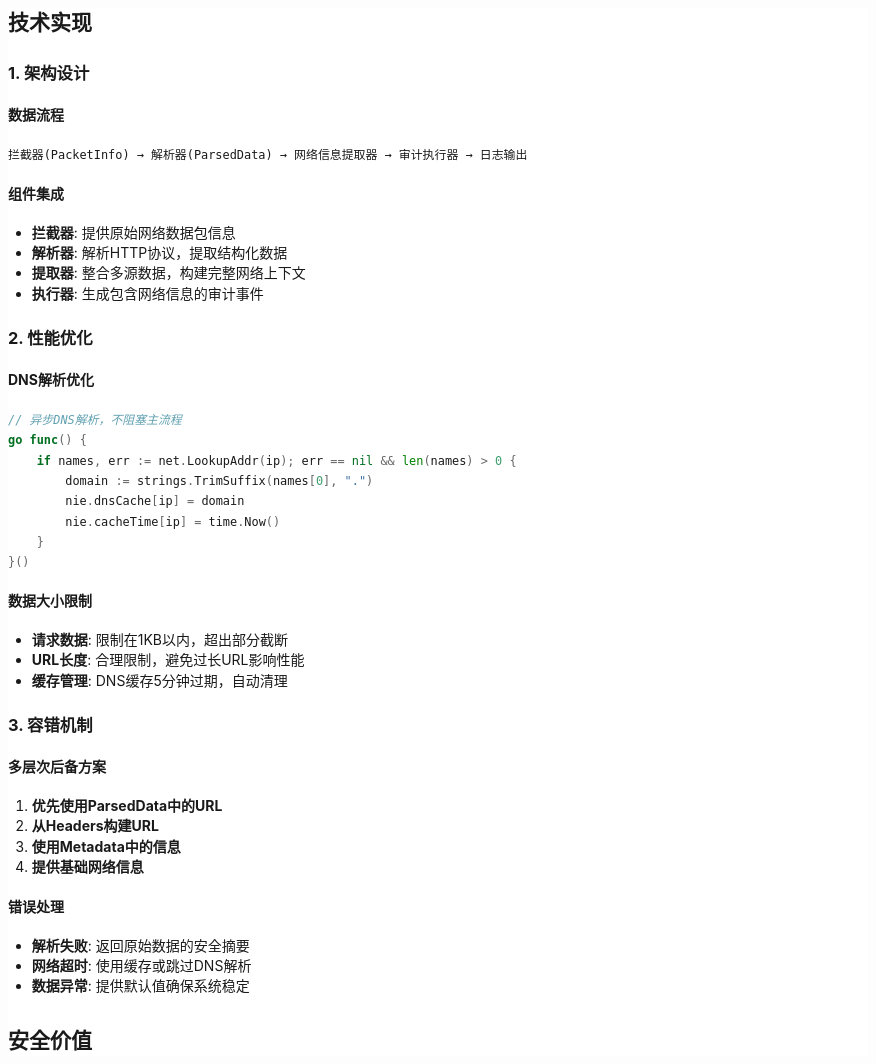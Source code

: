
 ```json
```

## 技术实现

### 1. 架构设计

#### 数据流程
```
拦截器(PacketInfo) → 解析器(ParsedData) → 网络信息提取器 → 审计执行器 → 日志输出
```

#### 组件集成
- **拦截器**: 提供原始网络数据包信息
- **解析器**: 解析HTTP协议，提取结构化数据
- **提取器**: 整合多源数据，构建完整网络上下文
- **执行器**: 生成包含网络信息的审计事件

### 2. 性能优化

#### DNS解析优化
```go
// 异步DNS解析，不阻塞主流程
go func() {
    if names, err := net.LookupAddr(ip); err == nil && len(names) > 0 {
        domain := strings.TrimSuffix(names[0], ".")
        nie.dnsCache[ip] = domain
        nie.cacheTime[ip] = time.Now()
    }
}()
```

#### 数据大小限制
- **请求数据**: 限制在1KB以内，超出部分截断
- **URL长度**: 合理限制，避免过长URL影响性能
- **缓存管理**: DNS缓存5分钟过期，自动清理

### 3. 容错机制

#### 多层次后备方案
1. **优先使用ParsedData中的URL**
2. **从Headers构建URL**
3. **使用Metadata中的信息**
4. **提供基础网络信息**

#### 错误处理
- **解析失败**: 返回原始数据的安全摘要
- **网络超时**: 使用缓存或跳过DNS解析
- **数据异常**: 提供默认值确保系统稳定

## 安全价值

──────────────────────────────

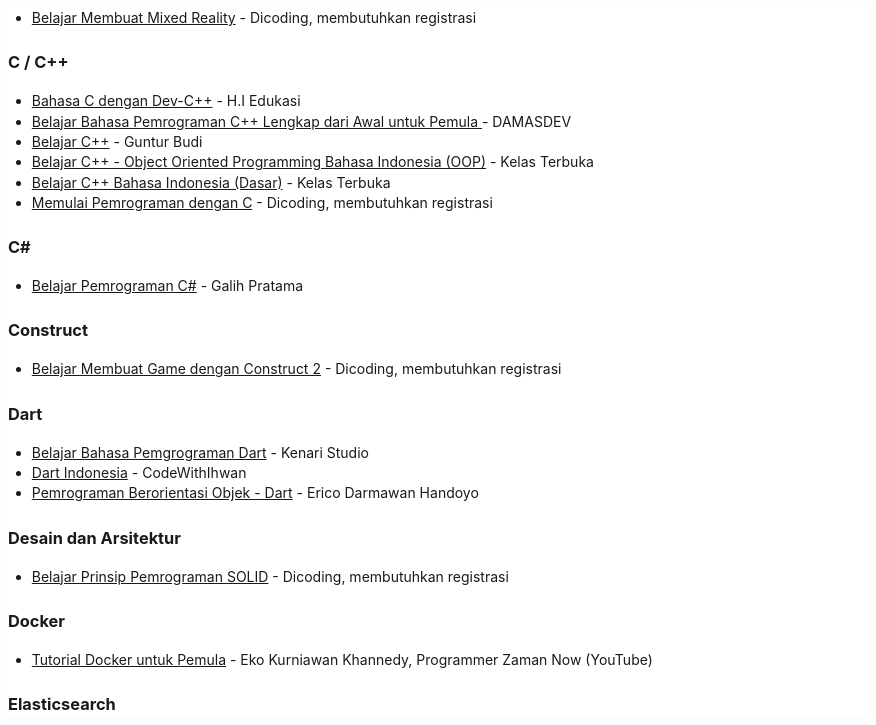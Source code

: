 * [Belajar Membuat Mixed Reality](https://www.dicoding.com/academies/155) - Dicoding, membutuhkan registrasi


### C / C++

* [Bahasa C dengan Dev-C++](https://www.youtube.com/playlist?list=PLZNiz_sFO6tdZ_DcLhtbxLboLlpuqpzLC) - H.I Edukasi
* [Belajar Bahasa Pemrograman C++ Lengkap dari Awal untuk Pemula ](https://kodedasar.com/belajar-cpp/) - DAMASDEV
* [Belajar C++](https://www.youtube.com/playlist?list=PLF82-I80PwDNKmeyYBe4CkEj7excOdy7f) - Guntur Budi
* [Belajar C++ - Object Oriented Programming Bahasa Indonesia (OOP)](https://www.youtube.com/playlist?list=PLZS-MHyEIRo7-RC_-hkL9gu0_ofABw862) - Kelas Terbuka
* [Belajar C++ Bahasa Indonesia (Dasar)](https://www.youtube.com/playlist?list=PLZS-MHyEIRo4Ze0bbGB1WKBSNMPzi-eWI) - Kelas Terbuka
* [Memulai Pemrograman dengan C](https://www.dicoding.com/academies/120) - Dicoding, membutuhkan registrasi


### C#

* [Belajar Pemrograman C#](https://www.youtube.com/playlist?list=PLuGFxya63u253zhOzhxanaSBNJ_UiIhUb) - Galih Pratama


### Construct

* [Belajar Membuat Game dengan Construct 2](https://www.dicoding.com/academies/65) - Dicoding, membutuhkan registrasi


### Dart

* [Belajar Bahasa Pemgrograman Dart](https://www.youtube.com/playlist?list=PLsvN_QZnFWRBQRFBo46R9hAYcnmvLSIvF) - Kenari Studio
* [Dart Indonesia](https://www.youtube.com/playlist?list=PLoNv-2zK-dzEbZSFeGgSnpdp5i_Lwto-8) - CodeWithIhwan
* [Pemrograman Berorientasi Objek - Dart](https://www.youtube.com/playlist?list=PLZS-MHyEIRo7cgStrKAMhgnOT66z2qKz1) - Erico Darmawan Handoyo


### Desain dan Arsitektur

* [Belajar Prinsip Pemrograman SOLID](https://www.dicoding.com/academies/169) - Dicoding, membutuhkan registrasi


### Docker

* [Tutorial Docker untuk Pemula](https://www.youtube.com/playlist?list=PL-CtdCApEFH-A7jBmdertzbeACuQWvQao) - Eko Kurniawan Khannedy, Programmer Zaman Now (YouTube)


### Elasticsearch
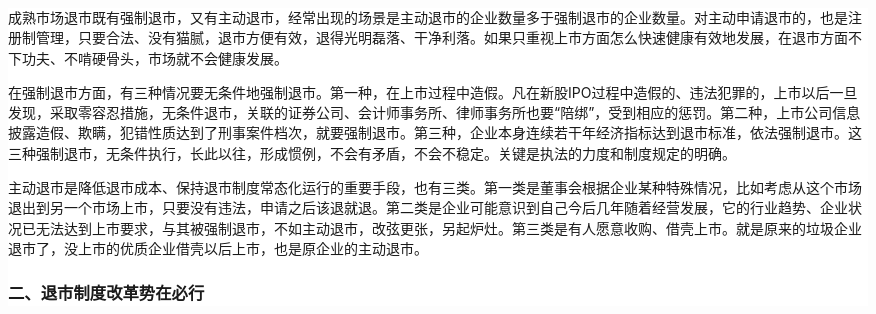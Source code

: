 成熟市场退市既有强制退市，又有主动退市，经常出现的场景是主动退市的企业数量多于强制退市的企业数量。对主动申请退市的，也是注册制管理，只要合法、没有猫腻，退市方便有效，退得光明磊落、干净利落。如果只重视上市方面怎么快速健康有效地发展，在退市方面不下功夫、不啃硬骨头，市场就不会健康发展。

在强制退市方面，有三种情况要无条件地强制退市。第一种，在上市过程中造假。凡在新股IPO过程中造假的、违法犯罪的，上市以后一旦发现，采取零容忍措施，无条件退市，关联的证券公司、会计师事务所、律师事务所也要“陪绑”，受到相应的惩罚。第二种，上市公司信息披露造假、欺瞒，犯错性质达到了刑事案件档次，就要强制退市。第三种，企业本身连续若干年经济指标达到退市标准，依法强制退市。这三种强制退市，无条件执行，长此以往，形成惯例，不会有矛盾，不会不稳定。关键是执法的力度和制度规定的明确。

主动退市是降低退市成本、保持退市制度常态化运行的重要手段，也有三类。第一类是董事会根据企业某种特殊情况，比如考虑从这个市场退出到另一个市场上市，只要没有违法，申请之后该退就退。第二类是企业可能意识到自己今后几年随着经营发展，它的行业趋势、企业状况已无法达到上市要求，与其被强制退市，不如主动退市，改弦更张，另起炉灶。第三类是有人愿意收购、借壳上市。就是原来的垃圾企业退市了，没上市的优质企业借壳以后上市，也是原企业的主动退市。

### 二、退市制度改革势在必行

──────────────────────────────

Reply with the number of lines in the material above that contain "PLZS", and nothing more.

▶ **ANSWER SECTION**
3